Dietrich, Berthold und Brenke (1985, 926) stellten 1985 hierzu fest, dass keine Untersuchungen vorliegen, die eindeutig die Überlegenheit einer Dehnmethode beweisen. Im Jahr 1991 publizierte Wiemann die Ergebnisse einer umfangreichen Längsschnittstudie und stellte fest, dass die im Allgemeinen von einem Dehnungstraining oder vom Stretching erwarteten Effekte wie Verminderung des Ruhetonus und Beseitigung einer Muskelverkürzung nicht nachgewiesen werden können (Wiemann, 1991, 305). Im gleichen Jahr sorgten Wydra, Bös und Karisch (1991) für eine Rehabilitierung des dynamischen Dehnens, indem sie zeigten, dass das dynamische Dehnen über einen Zeitraum von zwei Wochen dem statischen und dem postisometrischen Dehnen im Hinblick auf die Verbesserung der Bewegungsreichweite hochsignifikant überlegen war.

Nach dem aktuellen Stand der Wissenschaft können die verschiedenen Dehnmethoden je nach persönlicher Präferenz eingesetzt werden, auch und gerade das dynamische Dehnen, wenn es mit moderater Frequenz und Amplitude betrieben wird. In der Praxis hat sich auch eine Verbindung von dynamischer und statischer Ausführung des Dehnens, das „Federn und Halten“ bewährt.  (Weineck, 1994, 508 und Klee, 2002, 20 f.).

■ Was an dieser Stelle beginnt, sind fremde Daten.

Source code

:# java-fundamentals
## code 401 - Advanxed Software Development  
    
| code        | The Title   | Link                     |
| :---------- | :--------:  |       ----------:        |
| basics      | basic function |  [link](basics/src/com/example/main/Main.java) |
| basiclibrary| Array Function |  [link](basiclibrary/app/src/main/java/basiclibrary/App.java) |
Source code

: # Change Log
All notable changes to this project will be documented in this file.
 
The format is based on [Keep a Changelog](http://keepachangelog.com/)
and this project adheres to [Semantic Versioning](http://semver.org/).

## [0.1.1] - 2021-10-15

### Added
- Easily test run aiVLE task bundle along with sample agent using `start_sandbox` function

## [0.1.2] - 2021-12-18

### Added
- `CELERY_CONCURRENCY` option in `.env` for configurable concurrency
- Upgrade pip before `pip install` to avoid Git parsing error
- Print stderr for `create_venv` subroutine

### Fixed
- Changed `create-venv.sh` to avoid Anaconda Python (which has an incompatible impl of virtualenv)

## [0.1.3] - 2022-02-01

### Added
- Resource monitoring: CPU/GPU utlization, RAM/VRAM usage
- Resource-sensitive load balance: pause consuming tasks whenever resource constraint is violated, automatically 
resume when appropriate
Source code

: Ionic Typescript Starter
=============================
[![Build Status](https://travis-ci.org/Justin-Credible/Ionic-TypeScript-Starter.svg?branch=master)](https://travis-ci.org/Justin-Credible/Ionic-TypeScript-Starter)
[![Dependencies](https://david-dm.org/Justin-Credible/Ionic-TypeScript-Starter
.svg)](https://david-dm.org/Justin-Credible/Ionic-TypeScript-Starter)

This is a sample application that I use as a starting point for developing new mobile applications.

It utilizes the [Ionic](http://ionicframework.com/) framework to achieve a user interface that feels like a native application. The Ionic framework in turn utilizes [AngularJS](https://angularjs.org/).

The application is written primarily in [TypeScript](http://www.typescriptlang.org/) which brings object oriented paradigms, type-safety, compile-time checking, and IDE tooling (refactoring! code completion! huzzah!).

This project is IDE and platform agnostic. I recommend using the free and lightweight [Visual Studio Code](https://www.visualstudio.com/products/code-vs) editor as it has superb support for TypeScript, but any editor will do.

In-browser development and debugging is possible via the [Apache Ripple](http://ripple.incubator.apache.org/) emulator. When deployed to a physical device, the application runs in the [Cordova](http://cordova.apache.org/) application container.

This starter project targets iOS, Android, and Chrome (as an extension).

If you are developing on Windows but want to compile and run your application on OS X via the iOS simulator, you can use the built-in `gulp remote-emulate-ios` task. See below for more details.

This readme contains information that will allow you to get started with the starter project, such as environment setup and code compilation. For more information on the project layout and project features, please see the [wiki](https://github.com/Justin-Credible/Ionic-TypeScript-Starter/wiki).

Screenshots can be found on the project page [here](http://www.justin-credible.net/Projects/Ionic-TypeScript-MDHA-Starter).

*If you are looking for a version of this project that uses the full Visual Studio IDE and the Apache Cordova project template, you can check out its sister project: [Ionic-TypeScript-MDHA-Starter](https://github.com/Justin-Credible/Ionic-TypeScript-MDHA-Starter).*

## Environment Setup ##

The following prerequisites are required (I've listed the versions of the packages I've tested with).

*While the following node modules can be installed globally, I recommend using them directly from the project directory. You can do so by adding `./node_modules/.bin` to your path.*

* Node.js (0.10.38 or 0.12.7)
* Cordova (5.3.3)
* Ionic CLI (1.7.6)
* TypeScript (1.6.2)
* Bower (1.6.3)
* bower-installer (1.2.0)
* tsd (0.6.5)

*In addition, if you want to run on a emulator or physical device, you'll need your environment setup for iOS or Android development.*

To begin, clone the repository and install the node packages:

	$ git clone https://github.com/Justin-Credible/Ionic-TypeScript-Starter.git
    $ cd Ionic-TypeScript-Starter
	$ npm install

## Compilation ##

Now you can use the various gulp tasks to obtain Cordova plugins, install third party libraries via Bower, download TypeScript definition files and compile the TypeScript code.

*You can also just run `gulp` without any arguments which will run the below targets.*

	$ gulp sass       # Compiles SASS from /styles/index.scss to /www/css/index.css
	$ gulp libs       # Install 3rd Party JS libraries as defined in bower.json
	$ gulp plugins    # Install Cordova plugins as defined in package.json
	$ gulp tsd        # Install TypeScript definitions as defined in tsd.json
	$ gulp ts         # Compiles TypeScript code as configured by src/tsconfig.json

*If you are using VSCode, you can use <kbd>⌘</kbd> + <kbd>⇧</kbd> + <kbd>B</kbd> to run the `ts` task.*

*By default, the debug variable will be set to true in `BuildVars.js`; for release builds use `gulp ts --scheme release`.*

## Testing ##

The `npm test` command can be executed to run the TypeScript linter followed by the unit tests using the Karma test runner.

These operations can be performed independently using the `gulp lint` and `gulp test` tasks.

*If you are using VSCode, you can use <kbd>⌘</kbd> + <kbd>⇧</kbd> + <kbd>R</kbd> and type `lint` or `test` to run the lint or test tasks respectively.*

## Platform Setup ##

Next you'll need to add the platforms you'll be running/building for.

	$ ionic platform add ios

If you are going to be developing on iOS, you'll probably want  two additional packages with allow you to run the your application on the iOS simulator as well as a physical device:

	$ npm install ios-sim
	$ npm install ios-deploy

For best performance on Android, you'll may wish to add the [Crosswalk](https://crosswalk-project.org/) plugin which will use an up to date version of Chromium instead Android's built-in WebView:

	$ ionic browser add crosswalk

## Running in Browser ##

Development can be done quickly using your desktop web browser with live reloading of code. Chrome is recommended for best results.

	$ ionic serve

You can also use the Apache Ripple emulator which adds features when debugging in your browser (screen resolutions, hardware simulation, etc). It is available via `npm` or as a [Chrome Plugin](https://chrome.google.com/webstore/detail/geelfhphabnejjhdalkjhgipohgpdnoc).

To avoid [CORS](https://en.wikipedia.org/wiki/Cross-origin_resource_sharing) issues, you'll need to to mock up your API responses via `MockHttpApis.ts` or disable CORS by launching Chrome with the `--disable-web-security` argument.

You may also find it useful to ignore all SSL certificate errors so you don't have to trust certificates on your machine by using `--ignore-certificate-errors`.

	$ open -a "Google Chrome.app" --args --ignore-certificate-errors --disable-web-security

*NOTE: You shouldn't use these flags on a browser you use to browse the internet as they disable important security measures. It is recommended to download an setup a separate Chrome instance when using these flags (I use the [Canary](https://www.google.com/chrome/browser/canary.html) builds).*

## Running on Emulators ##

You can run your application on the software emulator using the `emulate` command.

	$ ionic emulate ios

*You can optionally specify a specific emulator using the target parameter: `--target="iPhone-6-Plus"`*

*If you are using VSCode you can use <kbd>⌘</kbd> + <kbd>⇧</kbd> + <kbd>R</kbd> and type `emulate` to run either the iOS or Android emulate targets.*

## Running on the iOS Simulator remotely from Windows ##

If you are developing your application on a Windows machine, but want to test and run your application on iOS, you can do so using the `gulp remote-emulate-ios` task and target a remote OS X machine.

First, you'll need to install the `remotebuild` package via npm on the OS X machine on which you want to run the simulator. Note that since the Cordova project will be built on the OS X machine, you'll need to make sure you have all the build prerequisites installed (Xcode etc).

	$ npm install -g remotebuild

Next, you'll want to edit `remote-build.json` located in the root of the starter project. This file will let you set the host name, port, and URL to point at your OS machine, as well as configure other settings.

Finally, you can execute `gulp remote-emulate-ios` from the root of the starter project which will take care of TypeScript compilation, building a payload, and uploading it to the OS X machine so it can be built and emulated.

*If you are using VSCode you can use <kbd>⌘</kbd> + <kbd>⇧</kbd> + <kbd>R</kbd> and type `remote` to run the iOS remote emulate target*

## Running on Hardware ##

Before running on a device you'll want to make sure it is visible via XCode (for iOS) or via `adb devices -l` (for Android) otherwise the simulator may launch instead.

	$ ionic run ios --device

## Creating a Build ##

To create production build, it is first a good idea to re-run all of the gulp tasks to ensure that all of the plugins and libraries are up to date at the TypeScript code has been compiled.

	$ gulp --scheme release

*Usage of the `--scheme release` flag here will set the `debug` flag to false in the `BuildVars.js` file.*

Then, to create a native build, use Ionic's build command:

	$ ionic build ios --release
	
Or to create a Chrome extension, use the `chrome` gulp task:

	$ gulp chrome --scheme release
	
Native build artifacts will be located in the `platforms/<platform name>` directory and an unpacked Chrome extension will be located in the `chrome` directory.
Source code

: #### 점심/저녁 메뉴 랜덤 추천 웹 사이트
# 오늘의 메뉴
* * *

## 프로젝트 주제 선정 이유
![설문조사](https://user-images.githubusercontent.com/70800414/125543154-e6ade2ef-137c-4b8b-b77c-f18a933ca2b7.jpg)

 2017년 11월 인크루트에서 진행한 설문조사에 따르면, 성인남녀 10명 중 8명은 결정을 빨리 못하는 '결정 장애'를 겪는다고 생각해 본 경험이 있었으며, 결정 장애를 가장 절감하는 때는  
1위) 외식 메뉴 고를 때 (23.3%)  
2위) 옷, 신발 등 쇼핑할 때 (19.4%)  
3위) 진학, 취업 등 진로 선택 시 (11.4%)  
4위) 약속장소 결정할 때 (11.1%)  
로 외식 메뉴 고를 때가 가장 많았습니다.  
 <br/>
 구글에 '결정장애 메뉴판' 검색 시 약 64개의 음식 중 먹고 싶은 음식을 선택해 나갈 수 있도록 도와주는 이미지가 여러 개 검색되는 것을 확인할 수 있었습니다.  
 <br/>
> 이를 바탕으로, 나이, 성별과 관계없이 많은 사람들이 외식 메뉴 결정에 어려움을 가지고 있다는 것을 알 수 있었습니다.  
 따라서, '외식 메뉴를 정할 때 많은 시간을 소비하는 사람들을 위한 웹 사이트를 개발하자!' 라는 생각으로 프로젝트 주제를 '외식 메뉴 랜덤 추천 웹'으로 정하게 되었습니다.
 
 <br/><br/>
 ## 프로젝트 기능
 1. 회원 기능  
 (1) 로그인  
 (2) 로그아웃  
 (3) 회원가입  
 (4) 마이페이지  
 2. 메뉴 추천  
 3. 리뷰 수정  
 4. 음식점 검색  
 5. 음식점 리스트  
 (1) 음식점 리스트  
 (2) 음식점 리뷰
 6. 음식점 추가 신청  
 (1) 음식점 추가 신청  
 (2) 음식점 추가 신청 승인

Weder Wiemann noch Wydra konnten nach einem gründlichen empirischen Vergleich des Stretchings mit dem dynamischen Dehnen nachweisen, dass das Stretching gegenüber dem alt hergebrachten rhythmisch-federnden Dehnen überlegen ist (Wiemann, 1993, 105 und Wydra 1991 und 1993).

Literaturverzeichnis

Dietrich, L., Berthold, F. & Brenke, F.. Muskeldehnung – eine wichtige trainingsmethodische Maßnahme. Theorie und Praxis, 34, 922 – 930, 1985.

Klee, A.. Methoden und Wirkungen des Dehnungstrainings. Schorndorf: Hofmann, 2003.

Klee, A. Circuit-Training, Bewegungskonzepte, Verlag Karl Hofmann, 2002.

Knebel, K.-P., Funktionsgymnastik. Reinbek: Rowolth, 1985.

Schönthaler, S. & Ohlendorf, K., Biomechanische und neurophysiologische Veränderungen nach ein- und mehrfach seriellem passiv-statischem Beweglichkeitstraining. Köln: Sport und Buch Strauß, 2002.

Sölverborn, S.A., Das Buch vom Stretching, Beweglichkeitstraining durch Dehnen und Strecken, München: Mosaik, 1983.

Weineck, J., Optimales Training, veränderte und erweiterte Auflage Balingen, 1994.

Wiemann, K., Beeinflussung muskulärer Parameter durch ein zehnwöchiges Dehnungstraining. Sportwissenschaft, 21, 295 – 305, 1991.

Wiemann, K., Stretching, Sportunterricht, Schorndorf, 1993, Heft 3.

Wydra, G., Bös, K. & Karisch, G., Zur Effektivität verschiedener Dehntechniken. Deutsche Zeitschrift für Sportmedizin, 42, 386 -400, 1991.

Wydra, G., Muskeldehnung – aktueller Stand der Forschung. Deutsche Zeitschrift für Sportmedizin, 44, 104 – 111, 1993.

Wydra, G., Dynamisches Dehnen besser als Stretching? Gesundheitssport und Sporttherapie, 18, 124 – 128, 2002.